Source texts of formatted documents
______________________________
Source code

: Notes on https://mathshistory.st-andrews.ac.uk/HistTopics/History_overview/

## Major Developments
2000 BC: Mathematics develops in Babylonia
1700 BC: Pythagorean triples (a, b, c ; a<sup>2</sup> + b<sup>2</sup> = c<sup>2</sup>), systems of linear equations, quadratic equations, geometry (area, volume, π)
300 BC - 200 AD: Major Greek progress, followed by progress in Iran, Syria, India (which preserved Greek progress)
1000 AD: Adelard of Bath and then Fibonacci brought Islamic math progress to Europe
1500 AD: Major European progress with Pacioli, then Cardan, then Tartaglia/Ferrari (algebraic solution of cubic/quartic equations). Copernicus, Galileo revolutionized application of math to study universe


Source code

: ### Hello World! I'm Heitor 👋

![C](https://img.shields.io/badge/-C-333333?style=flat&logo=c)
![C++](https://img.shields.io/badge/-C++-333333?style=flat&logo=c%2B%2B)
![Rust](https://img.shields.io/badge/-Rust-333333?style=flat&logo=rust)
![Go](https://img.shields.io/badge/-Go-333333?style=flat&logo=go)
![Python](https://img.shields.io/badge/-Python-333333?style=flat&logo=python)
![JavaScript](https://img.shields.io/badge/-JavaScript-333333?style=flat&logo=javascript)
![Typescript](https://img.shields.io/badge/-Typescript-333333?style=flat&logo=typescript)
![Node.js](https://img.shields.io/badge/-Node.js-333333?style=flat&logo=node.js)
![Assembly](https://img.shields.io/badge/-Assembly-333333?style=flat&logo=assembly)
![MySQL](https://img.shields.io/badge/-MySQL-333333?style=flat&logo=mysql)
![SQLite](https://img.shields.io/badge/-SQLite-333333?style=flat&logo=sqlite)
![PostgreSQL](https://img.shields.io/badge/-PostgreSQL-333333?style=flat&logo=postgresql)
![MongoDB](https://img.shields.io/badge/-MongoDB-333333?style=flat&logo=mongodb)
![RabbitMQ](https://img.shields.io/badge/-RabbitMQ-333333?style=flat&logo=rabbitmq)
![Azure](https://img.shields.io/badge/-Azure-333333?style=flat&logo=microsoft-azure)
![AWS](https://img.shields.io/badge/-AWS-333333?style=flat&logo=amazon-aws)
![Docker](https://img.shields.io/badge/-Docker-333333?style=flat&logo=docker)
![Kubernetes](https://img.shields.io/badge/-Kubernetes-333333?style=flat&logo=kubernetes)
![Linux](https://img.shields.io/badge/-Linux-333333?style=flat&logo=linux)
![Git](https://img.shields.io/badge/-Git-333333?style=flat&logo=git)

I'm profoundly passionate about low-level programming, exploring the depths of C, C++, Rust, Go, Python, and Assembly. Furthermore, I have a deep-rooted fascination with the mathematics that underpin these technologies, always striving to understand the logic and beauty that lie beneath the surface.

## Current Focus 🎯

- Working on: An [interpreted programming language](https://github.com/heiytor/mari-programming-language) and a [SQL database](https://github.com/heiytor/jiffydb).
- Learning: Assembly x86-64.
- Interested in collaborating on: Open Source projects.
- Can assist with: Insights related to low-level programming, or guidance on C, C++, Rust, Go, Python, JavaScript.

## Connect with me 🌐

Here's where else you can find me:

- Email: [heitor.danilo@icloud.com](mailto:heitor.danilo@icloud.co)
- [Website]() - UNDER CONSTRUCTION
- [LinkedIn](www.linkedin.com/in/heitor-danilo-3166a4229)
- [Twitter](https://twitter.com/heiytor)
______________________________
The answer must be every line of the entries that includes the word "level".

* **REPLY**
I'm profoundly passionate about low-level programming, exploring the depths of C, C++, Rust, Go, Python, and Assembly. Furthermore, I have a deep-rooted fascination with the mathematics that underpin these technologies, always striving to understand the logic and beauty that lie beneath the surface.
- Can assist with: Insights related to low-level programming, or guidance on C, C++, Rust, Go, Python, JavaScript.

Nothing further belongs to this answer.